Internal Rate of Return

The text states: The IRR rule uses the opportunity cost of capital as the rate that a project’s IRR must exceed for the project to be accepted. Then a question asks: How will the IRR change if opportunity cost of capital were to increase by 5 percentage points. Yet the answer says: The IRR is unaffected by any change in any external rate, including the increase in opportunity cost of capital. First, isn’t a company’s opportunity cost of capital an internal rate? More importantly, why is the IRR unaffected when the text says the IRR rule uses the opportunity cost of capital?

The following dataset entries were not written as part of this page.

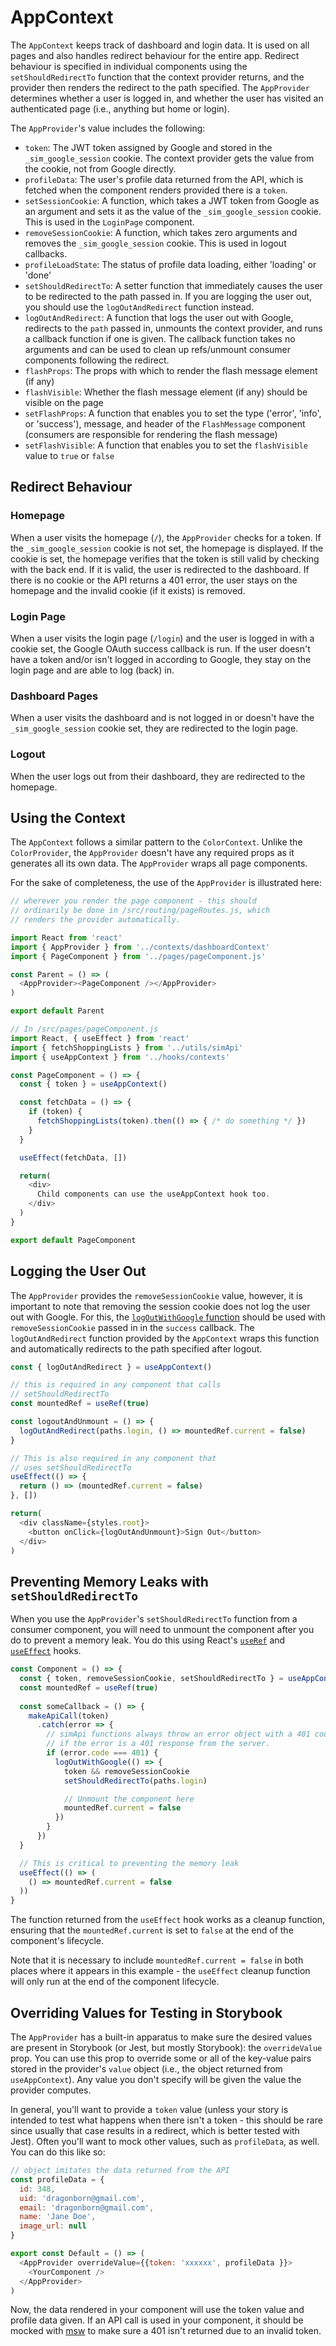 # AppContext

The `AppContext` keeps track of dashboard and login data. It is used on all pages and also handles redirect behaviour for the entire app. Redirect behaviour is specified in individual components using the `setShouldRedirectTo` function that the context provider returns, and the provider then renders the redirect to the path specified. The `AppProvider` determines whether a user is logged in, and whether the user has visited an authenticated page (i.e., anything but home or login).

The `AppProvider`'s value includes the following:

* `token`: The JWT token assigned by Google and stored in the `_sim_google_session` cookie. The context provider gets the value from the cookie, not from Google directly.
* `profileData`: The user's profile data returned from the API, which is fetched when the component renders provided there is a `token`.
* `setSessionCookie`: A function, which takes a JWT token from Google as an argument and sets it as the value of the `_sim_google_session` cookie. This is used in the `LoginPage` component.
* `removeSessionCookie`: A function, which takes zero arguments and removes the `_sim_google_session` cookie. This is used in logout callbacks.
* `profileLoadState`: The status of profile data loading, either 'loading' or 'done'
* `setShouldRedirectTo`: A setter function that immediately causes the user to be redirected to the path passed in. If you are logging the user out, you should use the `logOutAndRedirect` function instead.
* `logOutAndRedirect`: A function that logs the user out with Google, redirects to the `path` passed in, unmounts the context provider, and runs a callback function if one is given. The callback function takes no arguments and can be used to clean up refs/unmount consumer components following the redirect.
* `flashProps`: The props with which to render the flash message element (if any)
* `flashVisible`: Whether the flash message element (if any) should be visible on the page
* `setFlashProps`: A function that enables you to set the type ('error', 'info', or 'success'), message, and header of the `FlashMessage` component (consumers are responsible for rendering the flash message)
* `setFlashVisible`: A function that enables you to set the `flashVisible` value to `true` or `false`

## Redirect Behaviour

### Homepage

When a user visits the homepage (`/`), the `AppProvider` checks for a token. If the `_sim_google_session` cookie is not set, the homepage is displayed. If the cookie is set, the homepage verifies that the token is still valid by checking with the back end. If it is valid, the user is redirected to the dashboard. If there is no cookie or the API returns a 401 error, the user stays on the homepage and the invalid cookie (if it exists) is removed.

### Login Page

When a user visits the login page (`/login`) and the user is logged in with a cookie set, the Google OAuth success callback is run. If the user doesn't have a token and/or isn't logged in according to Google, they stay on the login page and are able to log (back) in.

### Dashboard Pages

When a user visits the dashboard and is not logged in or doesn't have the `_sim_google_session` cookie set, they are redirected to the login page.

### Logout

When the user logs out from their dashboard, they are redirected to the homepage.

## Using the Context

The `AppContext` follows a similar pattern to the `ColorContext`. Unlike the `ColorProvider`, the `AppProvider` doesn't have any required props as it generates all its own data. The `AppProvider` wraps all page components.

For the sake of completeness, the use of the `AppProvider` is illustrated here:

```js
// wherever you render the page component - this should
// ordinarily be done in /src/routing/pageRoutes.js, which
// renders the provider automatically.

import React from 'react'
import { AppProvider } from '../contexts/dashboardContext'
import { PageComponent } from '../pages/pageComponent.js'

const Parent = () => (
  <AppProvider><PageComponent /></AppProvider>
)

export default Parent

// In /src/pages/pageComponent.js
import React, { useEffect } from 'react'
import { fetchShoppingLists } from '../utils/simApi'
import { useAppContext } from '../hooks/contexts'

const PageComponent = () => {
  const { token } = useAppContext()

  const fetchData = () => {
    if (token) {
      fetchShoppingLists(token).then(() => { /* do something */ })
    }
  }

  useEffect(fetchData, [])

  return(
    <div>
      Child components can use the useAppContext hook too.
    </div>
  )
}

export default PageComponent
```

## Logging the User Out

The `AppProvider` provides the `removeSessionCookie` value, however, it is important to note that removing the session cookie does not log the user out with Google. For this, the [`logOutWithGoogle` function](/src/utils/logOutWithGoogle.js) should be used with `removeSessionCookie` passed in in the `success` callback. The `logOutAndRedirect` function provided by the `AppContext` wraps this function and automatically redirects to the path specified after logout.

```js
const { logOutAndRedirect } = useAppContext()

// this is required in any component that calls
// setShouldRedirectTo
const mountedRef = useRef(true)

const logoutAndUnmount = () => {
  logOutAndRedirect(paths.login, () => mountedRef.current = false)
}

// This is also required in any component that
// uses setShouldRedirectTo
useEffect(() => {
  return () => (mountedRef.current = false)
}, [])

return(
  <div className={styles.root}>
    <button onClick={logOutAndUnmount}>Sign Out</button>
  </div>
)
```

## Preventing Memory Leaks with `setShouldRedirectTo`

When you use the `AppProvider`'s `setShouldRedirectTo` function from a consumer component, you will need to unmount the component after you do to prevent a memory leak. You do this using React's [`useRef`](https://reactjs.org/docs/hooks-reference.html#useref) and [`useEffect`](https://reactjs.org/docs/hooks-reference.html#useeffect) hooks.

```js
const Component = () => {
  const { token, removeSessionCookie, setShouldRedirectTo } = useAppContext()
  const mountedRef = useRef(true)
  
  const someCallback = () => {
    makeApiCall(token)
      .catch(error => {
        // simApi functions always throw an error object with a 401 code
        // if the error is a 401 response from the server.
        if (error.code === 401) {
          logOutWithGoogle(() => {
            token && removeSessionCookie
            setShouldRedirectTo(paths.login)

            // Unmount the component here
            mountedRef.current = false
          })
        }
      })
  }

  // This is critical to preventing the memory leak
  useEffect(() => (
    () => mountedRef.current = false
  ))
}
```
The function returned from the `useEffect` hook works as a cleanup function, ensuring that the `mountedRef.current` is set to `false` at the end of the component's lifecycle.

Note that it is necessary to include `mountedRef.current = false` in both places where it appears in this example - the `useEffect` cleanup function will only run at the end of the component lifecycle.

## Overriding Values for Testing in Storybook

The `AppProvider` has a built-in apparatus to make sure the desired values are present in Storybook (or Jest, but mostly Storybook): the `overrideValue` prop. You can use this prop to override some or all of the key-value pairs stored in the provider's `value` object (i.e., the object returned from `useAppContext`). Any value you don't specify will be given the value the provider computes.

In general, you'll want to provide a `token` value (unless your story is intended to test what happens when there isn't a token - this should be rare since usually that case results in a redirect, which is better tested with Jest). Often you'll want to mock other values, such as `profileData`, as well. You can do this like so:
```js
// object imitates the data returned from the API
const profileData = {
  id: 348,
  uid: 'dragonborn@gmail.com',
  email: 'dragonborn@gmail.com',
  name: 'Jane Doe',
  image_url: null
}

export const Default = () => (
  <AppProvider overrideValue={{token: 'xxxxxx', profileData }}>
    <YourComponent />
  </AppProvider>
)
```
Now, the data rendered in your component will use the token value and profile data given. If an API call is used in your component, it should be mocked with [msw](https://mswjs.io/) to make sure a 401 isn't returned due to an invalid token.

Nevermind - I think I got it. IRR is not calculated based on the opportunity cost of capital; it’s just compared to it. So, if the opportunity cost of capital increases, IRR is unchanged, though the analysis of the IRR rule changes because IRR may not exceed the new op cost of capital. Right?

you are correct, yes. IRR is used as a benchmark for project acceptance decisions.

IRR is the hurdle rate. If IRR and NPV conflict, use NPV. But I know you’re not asking that. Just wanted to sound smart. Thank you.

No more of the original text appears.